Study finds yogurt, other dairy foods associated with better cardiometabolic health
The consumption of yogurt and other dairy foods is associated with healthier dietary habits and cardiometabolic profile, according to a new study by University of Maine researchers.
The study by Georgina Crichton, Olivia Bogucki and Merrill Elias published in the International Dairy Journal explored the relationships among yogurt and other dairy foods, and dietary patterns, physiological measurements (body mass index, waist circumference, blood pressure, fasting plasma glucose, cholesterol) and lifestyle habits (smoking, physical activity).
Dairy foods, including yogurt, have been shown to have a beneficial impact on multiple markers of physical health.
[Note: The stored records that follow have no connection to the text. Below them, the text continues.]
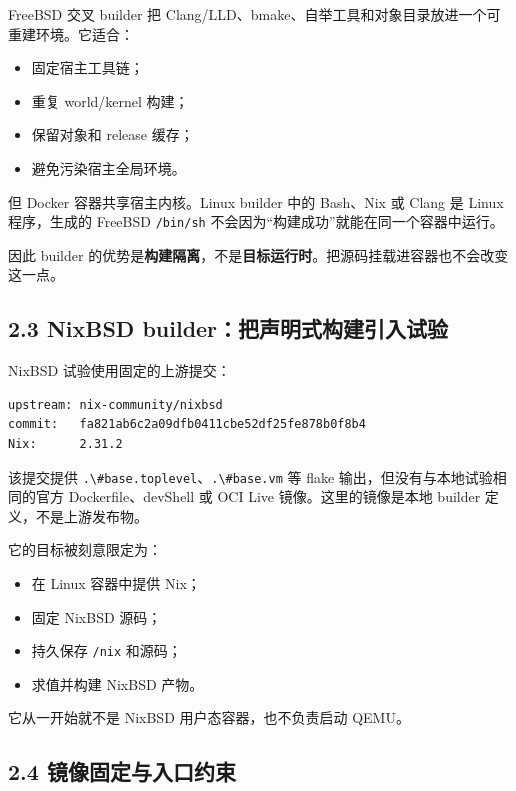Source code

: \documentclass[
  11pt,
  UTF8,
  a4paper,
  fontset=fandol]{ctexart}
\newcommand{\passthrough}[1]{#1}
\providecommand{\tightlist}{%
  \setlength{\itemsep}{0pt}\setlength{\parskip}{0pt}}
\begin{document}
FreeBSD 交叉 builder 把
Clang/LLD、bmake、自举工具和对象目录放进一个可重建环境。它适合：

\begin{itemize}
\tightlist
\item
  固定宿主工具链；
\item
  重复 world/kernel 构建；
\item
  保留对象和 release 缓存；
\item
  避免污染宿主全局环境。
\end{itemize}

但 Docker 容器共享宿主内核。Linux builder 中的 Bash、Nix 或 Clang 是
Linux 程序，生成的 FreeBSD \passthrough{\lstinline!/bin/sh!}
不会因为``构建成功''就能在同一个容器中运行。

因此 builder
的优势是\textbf{构建隔离}，不是\textbf{目标运行时}。把源码挂载进容器也不会改变这一点。

\subsection{2.3 NixBSD
builder：把声明式构建引入试验}\label{nixbsd-builderux628aux58f0ux660eux5f0fux6784ux5efaux5f15ux5165ux8bd5ux9a8c}

NixBSD 试验使用固定的上游提交：

\begin{lstlisting}
upstream: nix-community/nixbsd
commit:   fa821ab6c2a09dfb0411cbe52df25fe878b0f8b4
Nix:      2.31.2
\end{lstlisting}

该提交提供
\passthrough{\lstinline!.\#base.toplevel!}、\passthrough{\lstinline!.\#base.vm!}
等 flake 输出，但没有与本地试验相同的官方 Dockerfile、devShell 或 OCI
Live 镜像。这里的镜像是本地 builder 定义，不是上游发布物。

它的目标被刻意限定为：

\begin{itemize}
\tightlist
\item
  在 Linux 容器中提供 Nix；
\item
  固定 NixBSD 源码；
\item
  持久保存 \passthrough{\lstinline!/nix!} 和源码；
\item
  求值并构建 NixBSD 产物。
\end{itemize}

它从一开始就不是 NixBSD 用户态容器，也不负责启动 QEMU。

\subsection{2.4
镜像固定与入口约束}\label{ux955cux50cfux56faux5b9aux4e0eux5165ux53e3ux7ea6ux675f}
\end{document}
However, it is important to focus on overall dietary patterns to understand how eating habits affect health, according to the researchers.
The study assessed the relationship between yogurt and other dairy products to the consumption of other foods, and the association between these dietary patterns and markers of cardiometabolic health.
Crichton and colleagues found that participants who reported eating yogurt more regularly also ate more servings of fruit, vegetables, nuts and fish, and fewer servings of sweets, sugar-sweetened soda and alcohol. The data was used to calculate a yogurt-healthy-food eating score.
Participants with higher yogurt-healthy food scores had lower fasting plasma glucose levels and smaller waist circumferences. They also smoked fewer cigarettes and engaged in more physical activity. In addition, these participants were less likely to have metabolic syndrome abdominal obesity.
Causal relations cannot be inferred as the study was cross-sectional, but indicates that yogurt and other dairy foods, when consumed along with other heart-healthy foods, are associated with a more favorable cardiometabolic profile.
The Maine-Syracuse Longitudinal Study (MSLS) provided the data for this research. Data collection was supported by grants from the National Heart, Lung, and Blood Institute (grants no: R01HL67358 and R01HL81290) and a research grant from the National Institute on Aging (grant no: R01AG03055). The content of the paper does not necessarily reflect the official views of the National Institutes of Health.
The UMaine researchers on the project are Georgina Crichton, who is in private practice in Australia, and an adjunct research assistant professor in the Department of Psychology; Olivia Bogucki, a senior doctoral candidate in clinical psychology; and Merrill Elias, an emeritus professor of psychology and emeritus cooperating professor in the Graduate School of Biomedical Sciences and Engineering.